A musical score in front of a framed artwork showing a landscape scene of a mountain surrounded by water.
Music Inspired by Visual Art

Music Inspired by Visual Art

Man standing in front of a musical score which is exhibited like a painting on a wall of a gallery.

My previous column posed some broad possibilities and potentials for new music as a catalyst for learning. Now I’d like to turn my attention to one specific realm of music for learning I’ve explored in my work as a composer: music inspired by visual art.

“Inspired by” is, of course, a problematically vague descriptor. (If you think of something better, please share it with me!) My intention has been to create music that draws the listener into the world of the artwork—music that gives the listener a new lens through which to see art.

I’ve come across many pieces of music, by different composers, in which the composer has been drawn to a work of visual art as a source of inspiration—as a writing prompt, in a sense. To my ear, such works oftentimes result in music with an abstract or imperceptible connection to their source material: the visual art has had more to do with process than product. There is, of course, absolutely nothing wrong with this approach or the music that results. However, as both a listener and a composer, I feel a distinction needs to be made between this kind of work and music that has been envisioned expressly for the purpose of illuminating, commenting upon, and conversing with visual art—music where viewing the art while listening to the music is, in some sense, essential to the full realization of the composer’s vision.

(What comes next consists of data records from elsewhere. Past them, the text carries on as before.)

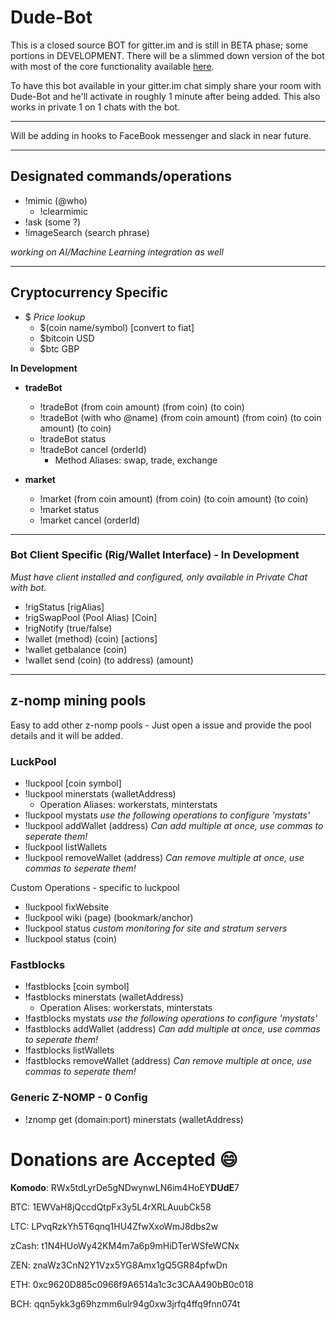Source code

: # Dude-Bot

This is a closed source BOT for gitter.im and is still in BETA phase; some portions in DEVELOPMENT. There will be a slimmed down version of the bot with most of the core functionality available [here](https://github.com/Dude-WTF/simple-gitter.im-bot).

To have this bot available in your gitter.im chat simply share your room with Dude-Bot and he'll activate in roughly 1 minute after being added. This also works in private 1 on 1 chats with the bot.

---

Will be adding in hooks to FaceBook messenger and slack in near future.

---

## Designated commands/operations

* !mimic (@who)
  * !clearmimic
* !ask (some ?)
* !imageSearch (search phrase)

*working on AI/Machine Learning integration as well*

---

## Cryptocurrency Specific

* $ *Price lookup*
  * $(coin name/symbol) [convert to fiat]
  * $bitcoin USD
  * $btc GBP
  
**In Development**

* **tradeBot**
  * !tradeBot (from coin amount) (from coin) (to coin)
  * !tradeBot (with who @name) (from coin amount) (from coin) (to coin amount) (to coin)
  * !tradeBot status
  * !tradeBot cancel (orderId)
    * Method Aliases: swap, trade, exchange

* **market**
  * !market (from coin amount) (from coin) (to coin amount) (to coin)
  * !market status 
  * !market cancel (orderId)


---

### Bot Client Specific (Rig/Wallet Interface) - In Development
*Must have client installed and configured, only available in Private Chat with bot.*

* !rigStatus [rigAlias]
* !rigSwapPool (Pool Alias) [Coin]
* !rigNotify (true/false)
* !wallet (method) (coin) [actions]
* !wallet getbalance (coin)
* !wallet send (coin) (to address) (amount)

---

## z-nomp mining pools

Easy to add other z-nomp pools - Just open a issue and provide the pool details and it will be added.

### LuckPool
* !luckpool [coin symbol]
* !luckpool minerstats (walletAddress)
  * Operation Aliases: workerstats, minterstats
* !luckpool mystats *use the following operations to configure 'mystats'*
* !luckpool addWallet (address) *Can add multiple at once, use commas to seperate them!*
* !luckpool listWallets 
* !luckpool removeWallet (address) *Can remove multiple at once, use commas to seperate them!*

Custom Operations - specific to luckpool
* !luckpool fixWebsite
* !luckpool wiki (page) (bookmark/anchor) 
* !luckpool status *custom monitoring for site and stratum servers*
* !luckpool status (coin)

### Fastblocks
* !fastblocks [coin symbol]
* !fastblocks minerstats (walletAddress)
  * Operation Alises: workerstats, minterstats
* !fastblocks mystats *use the following operations to configure 'mystats'*
* !fastblocks addWallet (address) *Can add multiple at once, use commas to seperate them!*
* !fastblocks listWallets 
* !fastblocks removeWallet (address) *Can remove multiple at once, use commas to seperate them!*

### Generic Z-NOMP - 0 Config
* !znomp get (domain:port) minerstats (walletAddress)




# Donations are Accepted :smile:

**Komodo**: RWx5tdLyrDe5gNDwynwLN6im4HoEY**DUdE**7

BTC: 1EWVaH8jQccdQtpFx3y5L4rXRLAuubCk58

LTC: LPvqRzkYh5T6qnq1HU4ZfwXxoWmJ8dbs2w

zCash: t1N4HUoWy42KM4m7a6p9mHiDTerWSfeWCNx

ZEN: znaWz3CnN2Y1Vzx5YG8Amx1gQ5GR84pfwDn

ETH: 0xc9620D885c0966f9A6514a1c3c3CAA490bB0c018

BCH: qqn5ykk3g69hzmm6ulr94g0xw3jrfq4ffq9fnn074t
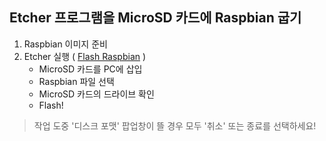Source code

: ## Etcher 프로그램을 MicroSD 카드에 Raspbian 굽기
1. Raspbian 이미지 준비
2. Etcher 실행 ( [Flash Raspbian](https://youtu.be/OLgcbYjBZ4w) )
   * MicroSD 카드를 PC에 삽입
   * Raspbian 파일 선택
   * MicroSD 카드의 드라이브 확인
   * Flash!
> 작업 도중 '디스크 포맷' 팝업창이 뜰 경우 모두 '취소' 또는 종료를 선택하세요!
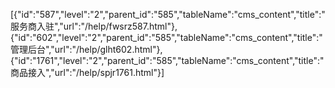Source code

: [{"id":"587","level":"2","parent_id":"585","tableName":"cms_content","title":"服务商入驻","url":"/help/fwsrz587.html"},{"id":"602","level":"2","parent_id":"585","tableName":"cms_content","title":"管理后台","url":"/help/glht602.html"},{"id":"1761","level":"2","parent_id":"585","tableName":"cms_content","title":"商品接入","url":"/help/spjr1761.html"}]
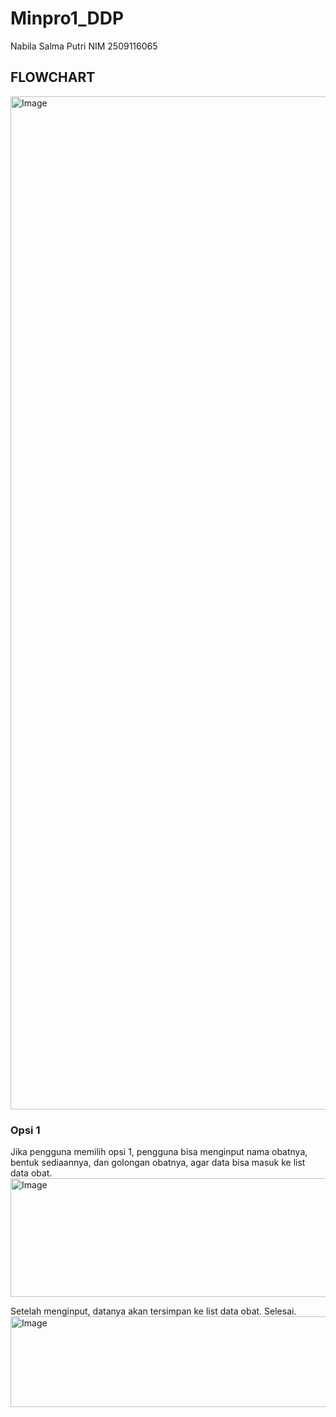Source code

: # Minpro1_DDP
Nabila Salma Putri
NIM 2509116065

## FLOWCHART
<img width="1761" height="1621" alt="Image" src="https://github.com/user-attachments/assets/f73f55d5-da75-4d4a-8468-c1dd5fe7ea38" />

### Opsi 1
Jika pengguna memilih opsi 1, pengguna bisa menginput nama obatnya, bentuk sediaannya, dan golongan obatnya, agar data bisa masuk ke list data obat.
<img width="1073" height="190" alt="Image" src="https://github.com/user-attachments/assets/a974f8fb-14eb-4fe7-92e1-f7aaa9598f5f" />

Setelah menginput, datanya akan tersimpan ke list data obat. Selesai.
<img width="1074" height="145" alt="Image" src="https://github.com/user-attachments/assets/de9faa00-311a-4ed8-ac0a-2dc66ea1efc7" />

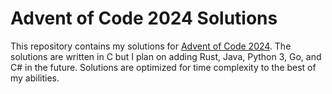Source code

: # Advent of Code 2024 Solutions
This repository contains my solutions for [Advent of Code 2024](https://adventofcode.com/2024).
The solutions are written in C but I plan on adding Rust, Java, Python 3, Go, and C# in the future.
Solutions are optimized for time complexity to the best of my abilities.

Teaching Art Appreciation through Music and Online Media

My love of visual art, and my desire to increase appreciation of relatively under-recognized visual artists, has led me to incorporate art into my musical projects in many ways. These projects have ranged from a one-act monodrama depicting the artistic evolution of painter Charles E. Burchfield (The Coming of Spring, 2014), to a piece for flute and guitar following the work of Japanese-American artist Chiura Obata from Yosemite National Park to an internment camp (Dai-Shizen (Great Nature), 2014). At the heart of many of my visual art-inspired projects have been multimedia concerts, which I’ve brought to art museums as well as concert halls, in which the music is performed live with images of the artworks projected above the performers.

Using music to teach visual art appreciation has been core to my art-inspired endeavors. For one project, I put together an evening-length program of chamber music inspired by visual art and produced an in-depth complementary online “concert companion,” containing videos featuring interviews with senior museum curators about the artists and written commentary with excerpts from the music demonstrating how I translated art into musical ideas (Beyond the Notes: Music Inspired by Art, 2011). This website and related videos are now a standalone educational resource.

Smartphone showing an image of a painting with a text description below.

Illuminating the connections between music and visual art through a mobile website. Photograph by Nell Shaw Cohen.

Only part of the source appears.